Supreme Court Lets Virginia High School Keep ‘Race Neutral’ Admissions Policy
ALEXANDRIA, Va. — The U.S. Supreme Court decided Tuesday to allow a Virginia high school to choose its own racially influenced admissions policy rather than intervening at the request of Asian American students.
The elite Thomas Jefferson High School for Science and Technology in Alexandria adopted an admissions policy in 2020 that got rid of standardized test scores. It also gave a preference to high-performing applicants from surrounding middle schools.
Afterward, the number of Black and Latino students rose but the number of Asian Americans dropped.
Some Asian American parents sued, saying the policy allows race to be an issue in admissions despite Supreme Court rulings saying school admissions policies should not make race a priority.
The high school’s administrators say the policy is race neutral, despite the fact it gives greater consideration to applicants who are economically disadvantaged or still learning English.
Previously, Thomas Jefferson High School students came predominantly from affluent areas of Northern Virginia.

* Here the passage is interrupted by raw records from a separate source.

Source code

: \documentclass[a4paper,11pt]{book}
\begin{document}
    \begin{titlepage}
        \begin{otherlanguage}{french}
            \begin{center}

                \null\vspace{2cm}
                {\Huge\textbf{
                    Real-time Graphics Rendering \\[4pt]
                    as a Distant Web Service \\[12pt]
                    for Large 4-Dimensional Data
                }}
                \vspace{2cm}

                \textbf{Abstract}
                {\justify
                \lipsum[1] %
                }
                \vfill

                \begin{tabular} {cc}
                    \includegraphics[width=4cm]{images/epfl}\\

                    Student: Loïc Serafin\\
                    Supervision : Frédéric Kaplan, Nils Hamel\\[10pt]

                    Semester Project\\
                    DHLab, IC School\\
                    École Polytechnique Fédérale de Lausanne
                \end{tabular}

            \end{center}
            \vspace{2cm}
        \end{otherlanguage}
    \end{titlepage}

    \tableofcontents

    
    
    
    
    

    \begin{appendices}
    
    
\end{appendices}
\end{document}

U.S. News and World Report ranked the school as the best public high school in the United States in 2022.
After the school adopted the new policy, the percentage of Black students in the freshman class rose from 1% to 7% and Hispanic students increased from 3% to 11%.
The number of Asian Americans decreased from 73% to 54%.

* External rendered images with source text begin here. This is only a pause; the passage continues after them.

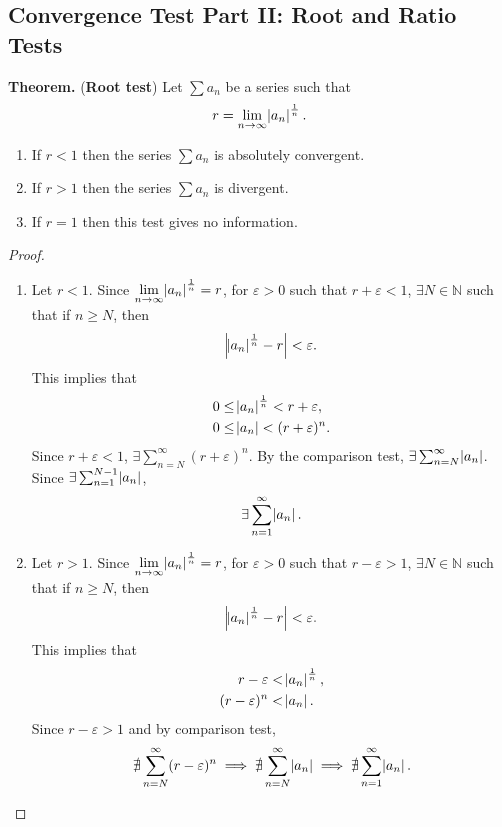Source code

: \documentclass[12pt,a4paper]{article}
\begin{document}
\subsection{Convergence Test Part II: Root and Ratio Tests}
\begin{tcolorbox}[enhanced, breakable, colback=white]
	\textbf{Theorem.} (\textbf{Root test}) Let $\sum a_n$ be a series such that \[
	r=\lim\limits_{n\to\infty}\abs{a_n}^{\frac{1}{n}}.
	\]\begin{enumerate}
		\item If $r<1$ then the series $\sum a_n$ is absolutely convergent.
		\item If $r>1$ then the series $\sum a_n$ is divergent.
		\item If $r=1$ then this test gives no information.
	\end{enumerate}\tcblower\begin{proof}
		\ \begin{enumerate}
			\item Let $r<1$. Since $\lim\limits_{n\to\infty}\abs{a_n}^{\frac{1}{n}}=r$, for $\varepsilon>0$ such that $r+\varepsilon<1$, $\exists N\in\mathbb{N}$ such that if $n\geq N$, then \[
			\abs{\abs{a_n}^{\frac{1}{n}}-r}<\varepsilon.
			\] This implies that \begin{align*}
			0&\leq \abs{a_n}^{\frac{1}{n}}<r+\varepsilon, \\
			0&\leq\abs{a_n}<(r+\varepsilon)^n.
			\end{align*} Since $r+\varepsilon<1$, $\exists\sum_{n=N}^\infty(r+\varepsilon)^n$. By the comparison test, $\exists\sum_{n=N}^\infty\abs{a_n}$. Since $\exists\sum_{n=1}^{N-1}\abs{a_n}$, \[
			\exists\sum_{n=1}^\infty\abs{a_n}.
			\]
			\item Let $r>1$. Since $\lim\limits_{n\to\infty}\abs{a_n}^{\frac{1}{n}}=r$, for $\varepsilon>0$ such that $r-\varepsilon>1$, $\exists N\in\mathbb{N}$ such that if $n\geq N$, then \[
			\abs{\abs{a_n}^{\frac{1}{n}}-r}<\varepsilon.
			\] This implies that \begin{align*}
			r-\varepsilon&<\abs{a_n}^{\frac{1}{n}}, \\
			(r-\varepsilon)^n&<\abs{a_n}.
			\end{align*} Since $r-\varepsilon>1$ and by comparison test, \[
			\nexists\sum_{n=N}^\infty(r-\varepsilon)^n\implies\nexists\sum_{n=N}^\infty\abs{a_n}\implies \nexists\sum_{n=1}^\infty\abs{a_n}.
			\]
		\end{enumerate}
	\end{proof}
\end{tcolorbox}
\end{document}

A group called Coalition for TJ sued, saying the policy was intended to “racially balance the freshman class by excluding Asian Americans.” The coalition said the policy violated the equal protection clause of the 14th Amendment to the Constitution.
Their legal complaint urged the Supreme Court to strike down the policy because other high schools were adopting similar guidelines. They claim to have race-neutral admissions but really are trying to “accomplish a racial objective,” Coalition for TJ said.
The school board’s lawyers argued the new policy “removes both socioeconomic and geographic barriers” to enrollment in a top school. They said the criteria were “race blind.”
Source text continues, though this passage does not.